Go line by line through the data and copy those with the word "Улучшенный".

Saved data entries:
|---|
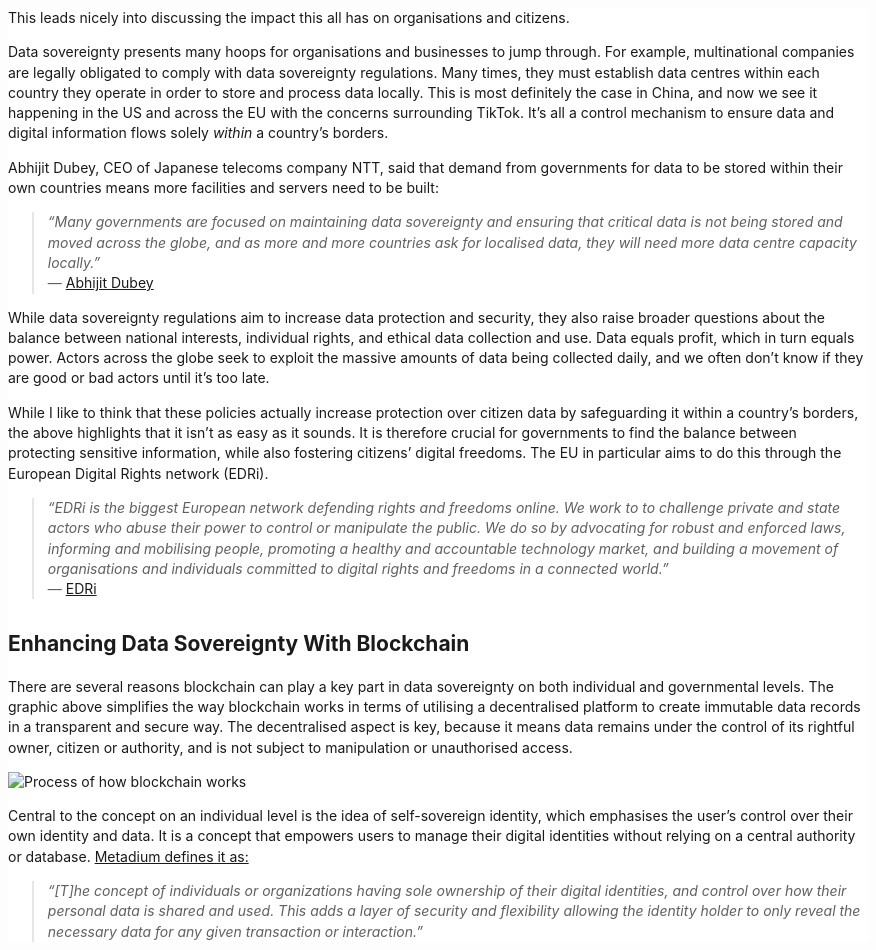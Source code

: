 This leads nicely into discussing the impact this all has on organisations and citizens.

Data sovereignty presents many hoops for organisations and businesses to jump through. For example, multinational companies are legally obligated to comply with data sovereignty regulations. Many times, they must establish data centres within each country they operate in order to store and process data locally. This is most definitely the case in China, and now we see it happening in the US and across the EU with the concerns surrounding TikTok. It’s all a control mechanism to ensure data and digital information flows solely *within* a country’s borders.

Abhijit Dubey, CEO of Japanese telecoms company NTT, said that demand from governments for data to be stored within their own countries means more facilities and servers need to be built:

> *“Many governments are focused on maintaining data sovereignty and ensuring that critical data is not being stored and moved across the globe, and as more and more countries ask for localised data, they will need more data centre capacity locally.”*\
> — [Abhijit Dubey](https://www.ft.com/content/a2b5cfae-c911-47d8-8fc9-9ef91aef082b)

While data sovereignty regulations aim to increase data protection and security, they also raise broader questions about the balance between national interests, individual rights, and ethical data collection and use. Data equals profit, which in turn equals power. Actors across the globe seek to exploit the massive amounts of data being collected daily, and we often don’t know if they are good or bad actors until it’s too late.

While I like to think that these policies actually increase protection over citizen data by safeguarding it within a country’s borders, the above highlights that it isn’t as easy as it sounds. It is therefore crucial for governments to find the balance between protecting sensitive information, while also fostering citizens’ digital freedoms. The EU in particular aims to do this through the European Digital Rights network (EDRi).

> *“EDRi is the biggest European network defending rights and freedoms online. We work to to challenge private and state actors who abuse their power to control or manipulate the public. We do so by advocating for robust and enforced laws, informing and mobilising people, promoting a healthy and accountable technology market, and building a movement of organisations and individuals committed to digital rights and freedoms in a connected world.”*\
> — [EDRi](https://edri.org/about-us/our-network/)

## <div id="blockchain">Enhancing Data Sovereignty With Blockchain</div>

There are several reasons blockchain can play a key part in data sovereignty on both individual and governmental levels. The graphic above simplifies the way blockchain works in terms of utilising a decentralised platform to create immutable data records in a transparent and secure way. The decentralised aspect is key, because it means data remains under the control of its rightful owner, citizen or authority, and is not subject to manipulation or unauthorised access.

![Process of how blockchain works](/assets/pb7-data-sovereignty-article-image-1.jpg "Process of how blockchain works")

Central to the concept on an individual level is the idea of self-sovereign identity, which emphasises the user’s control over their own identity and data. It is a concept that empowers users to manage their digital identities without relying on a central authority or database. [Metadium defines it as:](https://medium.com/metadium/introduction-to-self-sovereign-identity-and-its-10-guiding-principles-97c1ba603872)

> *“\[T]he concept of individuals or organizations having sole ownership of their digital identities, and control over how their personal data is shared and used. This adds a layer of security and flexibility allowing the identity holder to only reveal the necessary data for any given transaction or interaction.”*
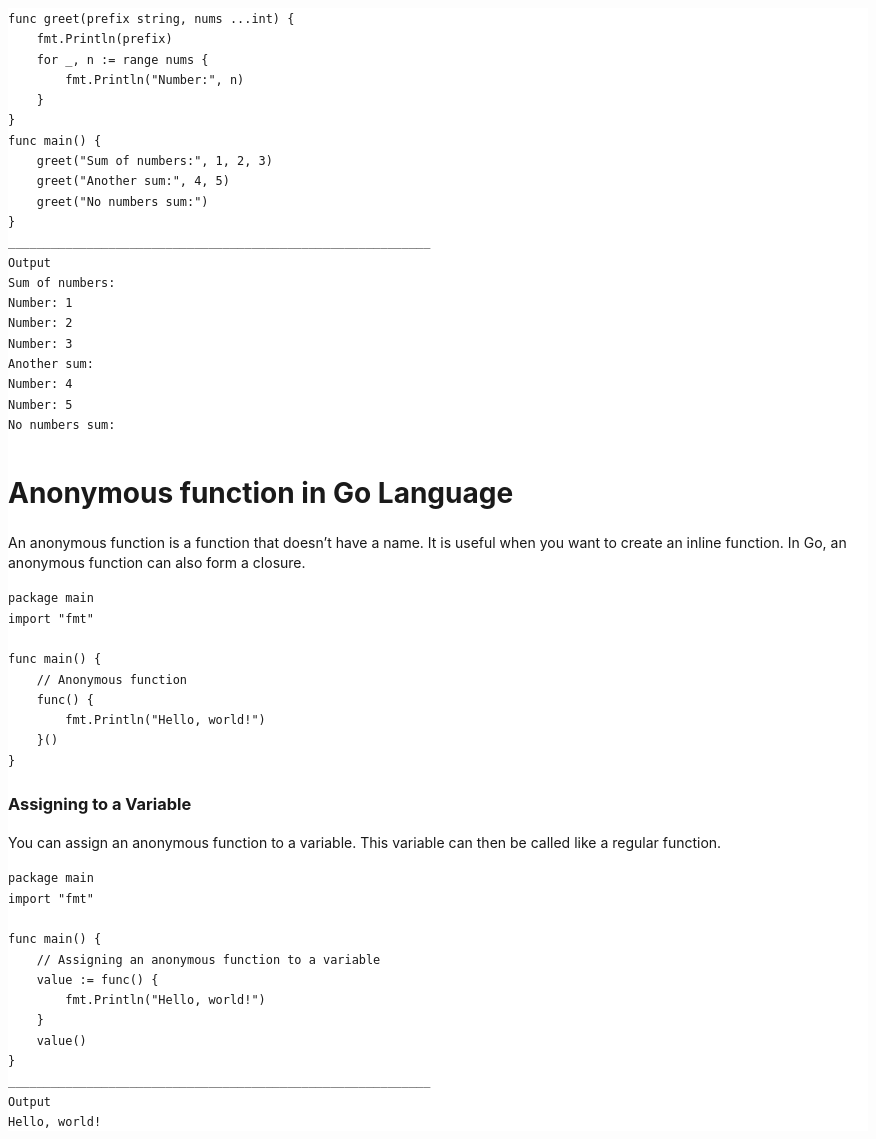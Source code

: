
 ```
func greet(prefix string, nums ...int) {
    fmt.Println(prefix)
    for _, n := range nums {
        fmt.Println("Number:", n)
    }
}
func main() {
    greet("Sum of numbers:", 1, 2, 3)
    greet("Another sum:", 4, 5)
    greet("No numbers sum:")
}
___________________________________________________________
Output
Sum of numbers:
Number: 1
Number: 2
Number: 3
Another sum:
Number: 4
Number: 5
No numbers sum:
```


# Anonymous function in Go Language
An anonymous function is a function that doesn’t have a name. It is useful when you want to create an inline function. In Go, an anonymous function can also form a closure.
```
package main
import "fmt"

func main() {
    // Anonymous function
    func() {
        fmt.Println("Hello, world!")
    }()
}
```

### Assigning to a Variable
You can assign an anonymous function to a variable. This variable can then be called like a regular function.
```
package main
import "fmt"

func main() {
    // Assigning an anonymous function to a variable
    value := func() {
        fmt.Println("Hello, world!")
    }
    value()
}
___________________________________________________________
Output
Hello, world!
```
|---|
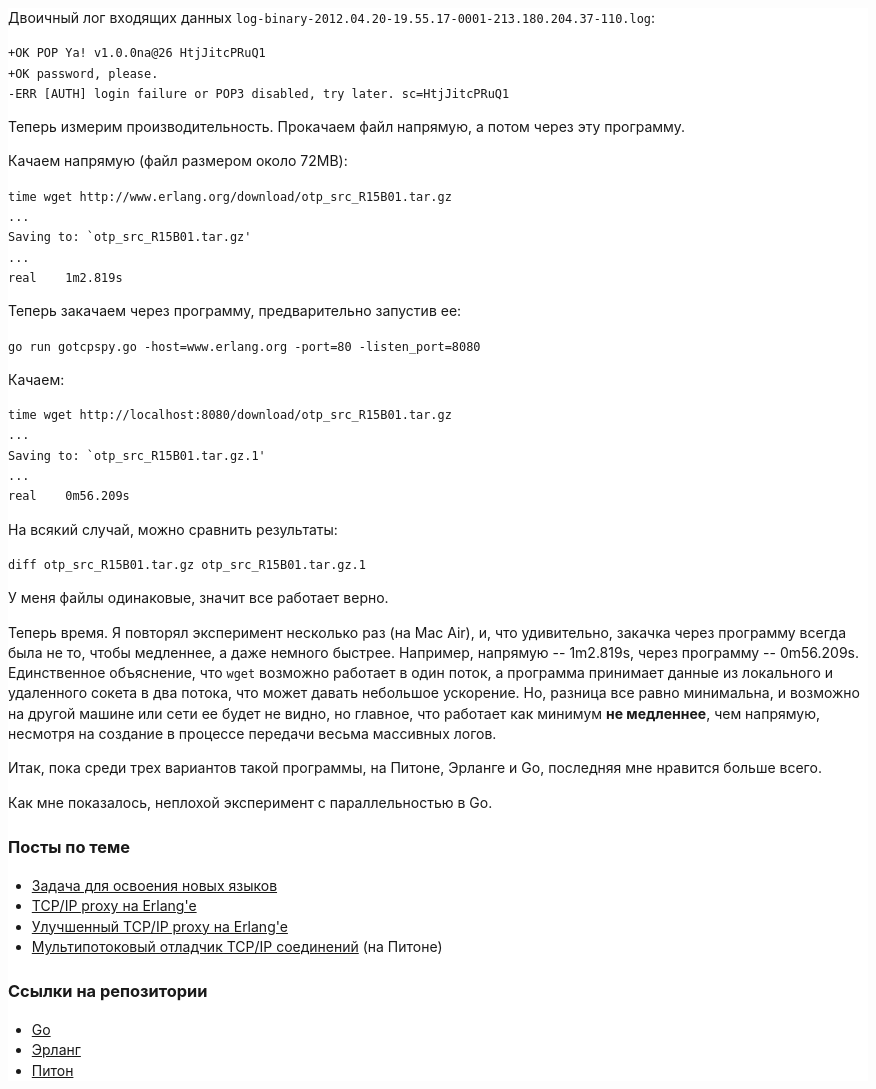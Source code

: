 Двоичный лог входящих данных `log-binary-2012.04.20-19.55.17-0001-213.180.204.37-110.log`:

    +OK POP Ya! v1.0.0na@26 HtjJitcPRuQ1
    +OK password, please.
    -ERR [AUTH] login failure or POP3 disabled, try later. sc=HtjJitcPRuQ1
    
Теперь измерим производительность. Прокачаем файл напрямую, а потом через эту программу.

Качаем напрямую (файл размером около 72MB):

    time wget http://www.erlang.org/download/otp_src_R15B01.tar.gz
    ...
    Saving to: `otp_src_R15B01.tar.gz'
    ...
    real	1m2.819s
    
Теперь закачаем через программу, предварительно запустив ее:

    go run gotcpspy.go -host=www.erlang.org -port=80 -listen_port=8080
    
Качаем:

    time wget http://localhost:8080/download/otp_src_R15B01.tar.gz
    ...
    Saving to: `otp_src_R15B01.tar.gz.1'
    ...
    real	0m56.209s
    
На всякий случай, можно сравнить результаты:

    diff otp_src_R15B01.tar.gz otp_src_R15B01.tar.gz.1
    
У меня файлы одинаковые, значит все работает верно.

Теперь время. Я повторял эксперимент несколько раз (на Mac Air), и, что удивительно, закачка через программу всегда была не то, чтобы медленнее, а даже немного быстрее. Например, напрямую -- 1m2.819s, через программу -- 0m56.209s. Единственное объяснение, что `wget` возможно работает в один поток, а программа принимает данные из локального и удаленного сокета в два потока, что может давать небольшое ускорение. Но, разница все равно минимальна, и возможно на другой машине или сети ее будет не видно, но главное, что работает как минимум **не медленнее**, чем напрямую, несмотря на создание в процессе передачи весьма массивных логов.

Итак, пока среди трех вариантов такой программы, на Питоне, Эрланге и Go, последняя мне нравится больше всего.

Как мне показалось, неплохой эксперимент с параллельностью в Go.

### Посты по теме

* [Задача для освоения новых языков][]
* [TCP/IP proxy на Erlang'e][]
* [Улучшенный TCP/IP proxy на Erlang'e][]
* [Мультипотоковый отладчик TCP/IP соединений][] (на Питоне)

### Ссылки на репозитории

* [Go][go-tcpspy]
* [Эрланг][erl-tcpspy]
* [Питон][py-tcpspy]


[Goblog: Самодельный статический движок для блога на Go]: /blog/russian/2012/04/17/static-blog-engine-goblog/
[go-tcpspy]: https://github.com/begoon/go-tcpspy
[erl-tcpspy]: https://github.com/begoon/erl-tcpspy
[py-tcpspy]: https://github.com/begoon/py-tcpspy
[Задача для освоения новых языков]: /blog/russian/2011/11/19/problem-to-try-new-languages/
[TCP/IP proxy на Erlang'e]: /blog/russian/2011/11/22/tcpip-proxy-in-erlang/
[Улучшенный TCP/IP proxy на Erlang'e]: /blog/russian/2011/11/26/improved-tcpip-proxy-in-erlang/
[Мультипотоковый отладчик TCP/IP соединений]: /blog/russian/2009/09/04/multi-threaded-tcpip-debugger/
|---|
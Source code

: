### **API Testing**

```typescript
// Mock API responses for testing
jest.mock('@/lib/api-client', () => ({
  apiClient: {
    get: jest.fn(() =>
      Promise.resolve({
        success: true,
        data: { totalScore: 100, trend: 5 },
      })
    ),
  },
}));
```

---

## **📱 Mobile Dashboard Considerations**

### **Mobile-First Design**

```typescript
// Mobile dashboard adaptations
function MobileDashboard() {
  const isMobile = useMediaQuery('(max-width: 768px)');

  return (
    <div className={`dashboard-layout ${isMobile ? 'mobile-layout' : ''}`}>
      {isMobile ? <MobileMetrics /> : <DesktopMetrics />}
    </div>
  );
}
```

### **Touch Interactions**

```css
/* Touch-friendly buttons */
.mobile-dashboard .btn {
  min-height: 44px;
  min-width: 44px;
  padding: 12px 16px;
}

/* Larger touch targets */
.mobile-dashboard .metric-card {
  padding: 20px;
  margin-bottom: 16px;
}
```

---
|---|
Solved exercise:
* [Улучшенный TCP/IP proxy на Erlang'e][]
[Улучшенный TCP/IP proxy на Erlang'e]: /blog/russian/2011/11/26/improved-tcpip-proxy-in-erlang/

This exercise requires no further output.